Isn’t it ironic, that I spend my days reading and writing on the end of life experience. As I line up for a CT scan I recall the words that I have read on how people feel when they have to attend numerous scans for a definitive diagnosis.  I am reminded of  the fear that the machines can bring to the unexpected, the uninitiated person. While I am getting transfused with the radio opaque dye, I open my eyes to see the young, very young technician’s face filled with fear.   I recognise that look, that wide eye opened look and the words, “are you okay” as she’s looking intensely at me in the face, making sure I wasn’t reacting. “I’m okay”, I reassure her with a nod trying not to move out of position. I was grateful for her concern and her consideration in reassuring me that allergic reactions are extremely rare. I was scared stiff by the thought that I might be allergic to the dye but I also new the consequences of not going through with the procedure. As, I felt and tasted the awful chemical float through my veins I was grateful that the young technician had previously explained that I would feel a surge in my groin as the dye went through my veins. Therefore, when this did happen I felt reassured that this was a normal consequence and just waited for it to subside. How thoughtful she was, without that simple knowledge I probably would have reacted so differently to that experience.

When I entered the facility I was flustered because I had left my purse at home and I wasn’t sure if I would be charged for the scan. I approached the counter and the young person without even looking at me, spoke to the bench. ‘ Okay she said, ‘ just give me your details, now go and wait’. I felt like screaming at her, look up here, I am a person. Please acknowledge me as such. To her, I am sure I was just another old person, white hair fumbling around looking for purses, another glitch in her day of endless days.

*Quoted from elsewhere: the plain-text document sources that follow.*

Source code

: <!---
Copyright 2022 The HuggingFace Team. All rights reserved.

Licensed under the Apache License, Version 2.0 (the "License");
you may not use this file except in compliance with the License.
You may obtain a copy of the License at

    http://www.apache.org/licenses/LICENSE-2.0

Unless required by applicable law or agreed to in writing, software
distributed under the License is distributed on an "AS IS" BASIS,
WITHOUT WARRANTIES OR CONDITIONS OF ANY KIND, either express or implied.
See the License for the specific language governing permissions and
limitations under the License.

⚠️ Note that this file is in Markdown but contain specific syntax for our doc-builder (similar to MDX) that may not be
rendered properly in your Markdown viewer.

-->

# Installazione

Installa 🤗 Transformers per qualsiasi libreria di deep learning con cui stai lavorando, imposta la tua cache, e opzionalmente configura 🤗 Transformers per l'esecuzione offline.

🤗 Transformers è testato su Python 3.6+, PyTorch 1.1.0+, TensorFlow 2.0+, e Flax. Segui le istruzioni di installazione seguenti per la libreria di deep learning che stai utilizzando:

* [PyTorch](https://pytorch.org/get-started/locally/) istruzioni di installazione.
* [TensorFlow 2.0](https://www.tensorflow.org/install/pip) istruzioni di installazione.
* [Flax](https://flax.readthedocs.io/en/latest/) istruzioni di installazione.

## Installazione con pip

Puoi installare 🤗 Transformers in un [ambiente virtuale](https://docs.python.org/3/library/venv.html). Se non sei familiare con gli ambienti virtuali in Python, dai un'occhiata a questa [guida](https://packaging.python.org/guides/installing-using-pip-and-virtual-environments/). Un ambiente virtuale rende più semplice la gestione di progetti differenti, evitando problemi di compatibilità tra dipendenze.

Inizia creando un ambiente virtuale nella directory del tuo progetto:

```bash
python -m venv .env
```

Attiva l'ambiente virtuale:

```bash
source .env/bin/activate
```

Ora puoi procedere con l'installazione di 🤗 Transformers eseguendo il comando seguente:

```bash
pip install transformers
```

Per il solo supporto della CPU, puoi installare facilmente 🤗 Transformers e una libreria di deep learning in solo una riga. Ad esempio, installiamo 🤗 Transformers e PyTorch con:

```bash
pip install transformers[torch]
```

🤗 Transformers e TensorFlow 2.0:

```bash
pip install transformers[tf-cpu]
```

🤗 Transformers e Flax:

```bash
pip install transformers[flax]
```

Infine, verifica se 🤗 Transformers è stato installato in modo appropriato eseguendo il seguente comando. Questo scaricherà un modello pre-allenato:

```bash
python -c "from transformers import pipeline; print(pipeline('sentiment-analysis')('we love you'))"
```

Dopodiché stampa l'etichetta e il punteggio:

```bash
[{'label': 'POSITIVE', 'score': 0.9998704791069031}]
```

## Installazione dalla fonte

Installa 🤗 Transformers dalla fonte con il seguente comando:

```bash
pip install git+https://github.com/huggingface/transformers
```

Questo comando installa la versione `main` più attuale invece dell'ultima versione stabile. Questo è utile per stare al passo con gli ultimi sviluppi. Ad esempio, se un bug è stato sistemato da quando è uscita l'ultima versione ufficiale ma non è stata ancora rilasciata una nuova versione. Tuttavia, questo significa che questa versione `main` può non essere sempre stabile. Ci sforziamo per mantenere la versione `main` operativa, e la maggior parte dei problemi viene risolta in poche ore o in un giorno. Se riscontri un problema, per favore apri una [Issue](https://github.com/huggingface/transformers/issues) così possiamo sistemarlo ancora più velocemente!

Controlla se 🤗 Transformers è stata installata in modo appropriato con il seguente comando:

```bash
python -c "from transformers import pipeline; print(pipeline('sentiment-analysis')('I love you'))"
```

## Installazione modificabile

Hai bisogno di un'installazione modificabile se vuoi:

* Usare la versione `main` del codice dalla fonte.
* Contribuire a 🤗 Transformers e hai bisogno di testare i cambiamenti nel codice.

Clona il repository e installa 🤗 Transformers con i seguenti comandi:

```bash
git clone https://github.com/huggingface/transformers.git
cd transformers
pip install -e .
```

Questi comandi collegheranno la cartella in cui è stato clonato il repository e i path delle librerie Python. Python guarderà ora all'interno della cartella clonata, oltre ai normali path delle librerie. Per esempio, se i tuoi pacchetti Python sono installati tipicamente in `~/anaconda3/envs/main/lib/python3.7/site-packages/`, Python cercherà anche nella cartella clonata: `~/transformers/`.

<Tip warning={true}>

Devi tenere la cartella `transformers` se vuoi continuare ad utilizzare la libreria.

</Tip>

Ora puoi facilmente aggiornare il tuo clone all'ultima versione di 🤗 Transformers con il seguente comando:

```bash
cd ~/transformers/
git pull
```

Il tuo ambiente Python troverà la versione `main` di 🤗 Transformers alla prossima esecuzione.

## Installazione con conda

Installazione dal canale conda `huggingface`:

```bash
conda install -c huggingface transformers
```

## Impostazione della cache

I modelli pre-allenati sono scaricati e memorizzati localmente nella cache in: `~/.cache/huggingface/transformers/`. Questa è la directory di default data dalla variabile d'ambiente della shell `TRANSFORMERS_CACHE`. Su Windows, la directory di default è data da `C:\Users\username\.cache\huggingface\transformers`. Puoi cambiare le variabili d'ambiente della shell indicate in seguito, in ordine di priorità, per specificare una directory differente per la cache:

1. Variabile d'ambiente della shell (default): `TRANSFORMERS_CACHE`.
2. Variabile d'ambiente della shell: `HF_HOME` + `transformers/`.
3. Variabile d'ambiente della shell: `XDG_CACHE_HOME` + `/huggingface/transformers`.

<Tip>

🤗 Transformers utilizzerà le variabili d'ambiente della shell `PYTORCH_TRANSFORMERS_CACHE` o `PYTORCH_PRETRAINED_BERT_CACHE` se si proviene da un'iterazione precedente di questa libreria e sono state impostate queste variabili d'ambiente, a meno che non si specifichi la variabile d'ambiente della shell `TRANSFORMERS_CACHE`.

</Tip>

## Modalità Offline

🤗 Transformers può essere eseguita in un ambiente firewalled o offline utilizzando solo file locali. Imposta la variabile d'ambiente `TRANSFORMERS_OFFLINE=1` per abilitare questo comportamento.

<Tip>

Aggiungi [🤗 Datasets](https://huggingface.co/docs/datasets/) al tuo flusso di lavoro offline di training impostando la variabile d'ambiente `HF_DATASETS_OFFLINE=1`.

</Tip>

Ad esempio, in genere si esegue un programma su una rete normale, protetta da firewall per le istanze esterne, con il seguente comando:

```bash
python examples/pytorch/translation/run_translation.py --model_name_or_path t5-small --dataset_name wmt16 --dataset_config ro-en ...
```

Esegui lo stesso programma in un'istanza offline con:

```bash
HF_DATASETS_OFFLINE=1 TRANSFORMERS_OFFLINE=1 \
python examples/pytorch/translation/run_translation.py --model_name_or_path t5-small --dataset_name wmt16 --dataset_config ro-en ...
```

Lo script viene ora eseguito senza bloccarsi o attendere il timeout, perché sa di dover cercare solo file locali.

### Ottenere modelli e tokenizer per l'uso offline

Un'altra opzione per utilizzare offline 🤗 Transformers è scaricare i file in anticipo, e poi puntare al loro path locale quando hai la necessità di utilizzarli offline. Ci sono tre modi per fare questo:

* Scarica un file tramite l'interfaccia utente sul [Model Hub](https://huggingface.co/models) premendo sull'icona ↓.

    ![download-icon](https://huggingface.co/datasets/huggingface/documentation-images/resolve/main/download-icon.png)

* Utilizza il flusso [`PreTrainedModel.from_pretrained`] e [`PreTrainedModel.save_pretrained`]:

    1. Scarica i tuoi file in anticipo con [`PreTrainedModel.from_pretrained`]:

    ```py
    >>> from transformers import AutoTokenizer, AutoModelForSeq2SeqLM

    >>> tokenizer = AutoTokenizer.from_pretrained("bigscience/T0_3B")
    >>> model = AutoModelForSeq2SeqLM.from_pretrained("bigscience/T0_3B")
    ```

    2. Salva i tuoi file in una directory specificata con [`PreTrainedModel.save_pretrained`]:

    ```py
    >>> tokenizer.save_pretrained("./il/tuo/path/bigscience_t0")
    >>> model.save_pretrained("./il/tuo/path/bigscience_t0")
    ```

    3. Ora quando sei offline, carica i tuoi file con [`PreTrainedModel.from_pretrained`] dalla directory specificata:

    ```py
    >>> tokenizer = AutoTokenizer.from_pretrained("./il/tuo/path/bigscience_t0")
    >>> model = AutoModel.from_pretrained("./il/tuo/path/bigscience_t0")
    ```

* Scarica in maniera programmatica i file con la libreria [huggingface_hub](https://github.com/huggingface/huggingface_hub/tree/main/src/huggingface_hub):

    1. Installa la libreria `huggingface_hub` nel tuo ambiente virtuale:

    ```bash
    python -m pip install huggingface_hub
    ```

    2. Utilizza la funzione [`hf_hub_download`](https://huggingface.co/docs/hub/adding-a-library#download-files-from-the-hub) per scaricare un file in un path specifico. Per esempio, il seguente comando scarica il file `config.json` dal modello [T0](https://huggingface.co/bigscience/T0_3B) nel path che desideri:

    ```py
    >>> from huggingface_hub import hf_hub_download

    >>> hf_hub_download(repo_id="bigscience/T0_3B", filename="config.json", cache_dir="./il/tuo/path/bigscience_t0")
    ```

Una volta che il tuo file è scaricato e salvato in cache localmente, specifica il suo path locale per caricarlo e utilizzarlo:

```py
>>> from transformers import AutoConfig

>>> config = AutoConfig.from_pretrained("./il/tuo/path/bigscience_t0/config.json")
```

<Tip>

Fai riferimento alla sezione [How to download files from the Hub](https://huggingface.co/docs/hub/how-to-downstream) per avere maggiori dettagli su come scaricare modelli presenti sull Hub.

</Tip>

We are so fortunate to live in a country that offers the miracle of modern medicine with all that it entails for free. As, this is the first time I have been unwell to any extent, I was surprised that I spent the whole day getting this test and that and the cost to me was nothing on the day. I hope that it does stay this way in Australia, I know that we pay taxes to cover the costs and being a nurse I know how under supported the nursing profession is with dwindling experienced nurses on the wards but I hope that the we always have some form of  Medicare in Australia and that access to services is an option that is available to all people.